Mannheim. Noch bevor die Sonne untergegangen ist, duften auf den Tischen in der Feudenheimer Kulturhalle Datteln, Kekse und Kuchenstücke verführerisch. Die Gäste aber werden die süßen Vorspeisen erst anrühren, wenn die letzten Sonnenstrahlen verblasst sind, schließlich ist Ramadan - der heilige Fastenmonat im Islam.
„Uns geht es um das Miteinander und Begegnungen, Jeder und Jede ist herzlich willkommen, einmal das Fastenbrechen mitzuerleben“, sagt Fouzia Hammoud, Vorsitzende vom Verein Arabisches Haus. Zum ersten Mal hat der Mannheimer Verein zum großen Fastenbrechen (Iftar) nach Feudenheim geladen, gedeckt ist an diesem Abend für rund 300 Gäste - der Andrang bei den Anmeldungen war größer als erwartet.
Verein als Bindeglied
Dem Ruf gefolgt sind größtenteils Muslime und Muslimas aus Mannheim, Ludwigshafen, Heidelberg, Frankfurt oder der Region, mit marokkanischen, tunesischen, syrischen oder palästinensischen Wurzeln sowie Geflüchtete etwa aus der Ukraine oder Syrien. Ganz im Sinne des Vereins, der sich zum Ziel gesetzt hat, mit Veranstaltungen das regionale Zusammenleben zu fördern.
Schließlich versteht sich der Verein, bei dem sich auch Nicht-Muslime engagieren, als Bindeglied zwischen arabischen und hiesigen Kulturen, zwischen Menschen mit Migrationsgeschichte, Zuwanderern und der Stadt.
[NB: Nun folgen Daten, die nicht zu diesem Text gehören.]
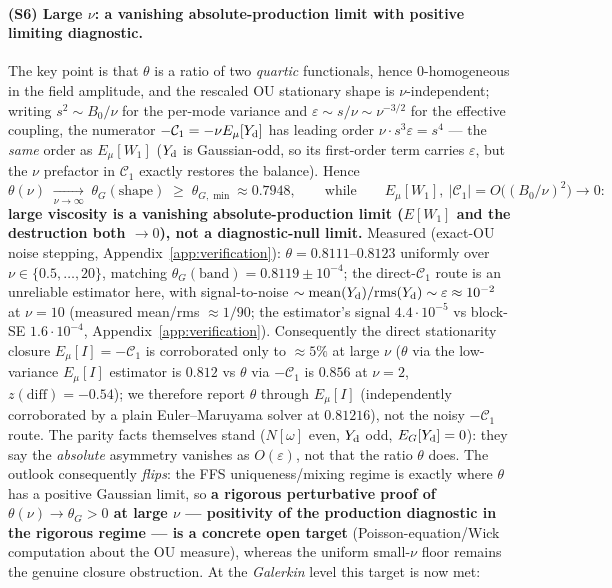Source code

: \documentclass[11pt]{article}
\theoremstyle{remark}
\theoremstyle{plain}
\begin{document}
\paragraph{(S6) Large $\nu$: a vanishing absolute-production limit with positive limiting
diagnostic.} The key point is that $\theta$ is a ratio of two \emph{quartic} functionals, hence $0$-homogeneous in
the field amplitude, and the rescaled OU stationary shape is $\nu$-independent; writing
$s^2 \sim B_0/\nu$ for the per-mode variance and $\varepsilon \sim s/\nu \sim \nu^{-3/2}$
for the effective coupling, the numerator $-\mathcal{C}_1 = -\nu E_\mu[Y_{\rm d}]$ has leading
order $\nu\cdot s^3\varepsilon = s^4$ --- the \emph{same} order as $E_\mu[W_1]$ ($Y_{\rm d}$ is
Gaussian-odd, so its first-order term carries $\varepsilon$, but the $\nu$ prefactor in
$\mathcal{C}_1$ exactly restores the balance). Hence
\begin{equation}
   \theta(\nu) \;\xrightarrow[\nu\to\infty]{}\; \theta_G(\text{shape}) \;\ge\; \theta_{G,\min} \approx 0.7948,
   \qquad\text{while}\qquad E_\mu[W_1],\ |\mathcal{C}_1| = O\!\bigl((B_0/\nu)^2\bigr) \to 0:
\end{equation}
\textbf{large viscosity is a vanishing absolute-production limit ($E[W_1]$ and the destruction both $\to 0$), not a diagnostic-null limit.}
Measured (exact-OU noise stepping, Appendix~\ref{app:verification}):
$\theta = 0.8111$--$0.8123$ uniformly over $\nu \in \{0.5,\dots,20\}$, matching
$\theta_G(\text{band}) = 0.8119 \pm 10^{-4}$; the direct-$\mathcal{C}_1$ route is an unreliable
estimator here, with signal-to-noise
$\sim \mathrm{mean}(Y_{\rm d})/\mathrm{rms}(Y_{\rm d}) \sim \varepsilon \approx 10^{-2}$ at $\nu=10$
(measured mean/rms $\approx 1/90$; the estimator's signal $4.4\cdot10^{-5}$ vs block-SE
$1.6\cdot10^{-4}$, Appendix~\ref{app:verification}). Consequently the
direct stationarity closure $E_\mu[I] = -\mathcal{C}_1$ is corroborated only to $\approx5\%$
at large $\nu$ ($\theta$ via the low-variance $E_\mu[I]$ estimator is $0.812$ vs $\theta$ via
$-\mathcal{C}_1$ is $0.856$ at $\nu=2$, $z(\mathrm{diff})=-0.54$); we therefore report $\theta$
through $E_\mu[I]$ (independently corroborated by a plain Euler--Maruyama solver at $0.81216$),
not the noisy $-\mathcal{C}_1$ route. The parity facts
themselves stand ($N[\omega]$ even, $Y_{\rm d}$ odd, $E_G[Y_{\rm d}]=0$): they say the \emph{absolute}
asymmetry vanishes as $O(\varepsilon)$, not that the ratio $\theta$ does. The outlook
consequently \emph{flips}: the FFS uniqueness/mixing regime is exactly where $\theta$ has
a positive Gaussian limit, so \textbf{a rigorous perturbative proof of
$\theta(\nu) \to \theta_G > 0$ at large $\nu$ --- positivity of the production
diagnostic in the rigorous regime --- is a concrete open target} (Poisson-equation/Wick
computation about the OU measure), whereas the uniform small-$\nu$ floor remains the
genuine closure obstruction. At the \emph{Galerkin} level this target is now met:
\end{document}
Das Angebot reicht vom interkulturellen Frühstück über Begegnungen durch Kochseminare bis zu Veranstaltungen auf Arabisch über Fallstricke der deutschen Bürokratie. Dabei helfen die Mitglieder arabischsprachigen Menschen, sich nicht nur in Mannheim zurechtzufinden, sondern richtig anzukommen, etwa, indem sie selbst mitgestalten.
Heiliger Fastenmonat
- Der Ramadan ist Muslimen heilig. Nach der Überlieferung wurde Prophet Mohammad in diesem Monat der Koran offenbart. Vier Wochen lang wird von Sonnenauf bis -untergang weder gegessen, noch getrunken.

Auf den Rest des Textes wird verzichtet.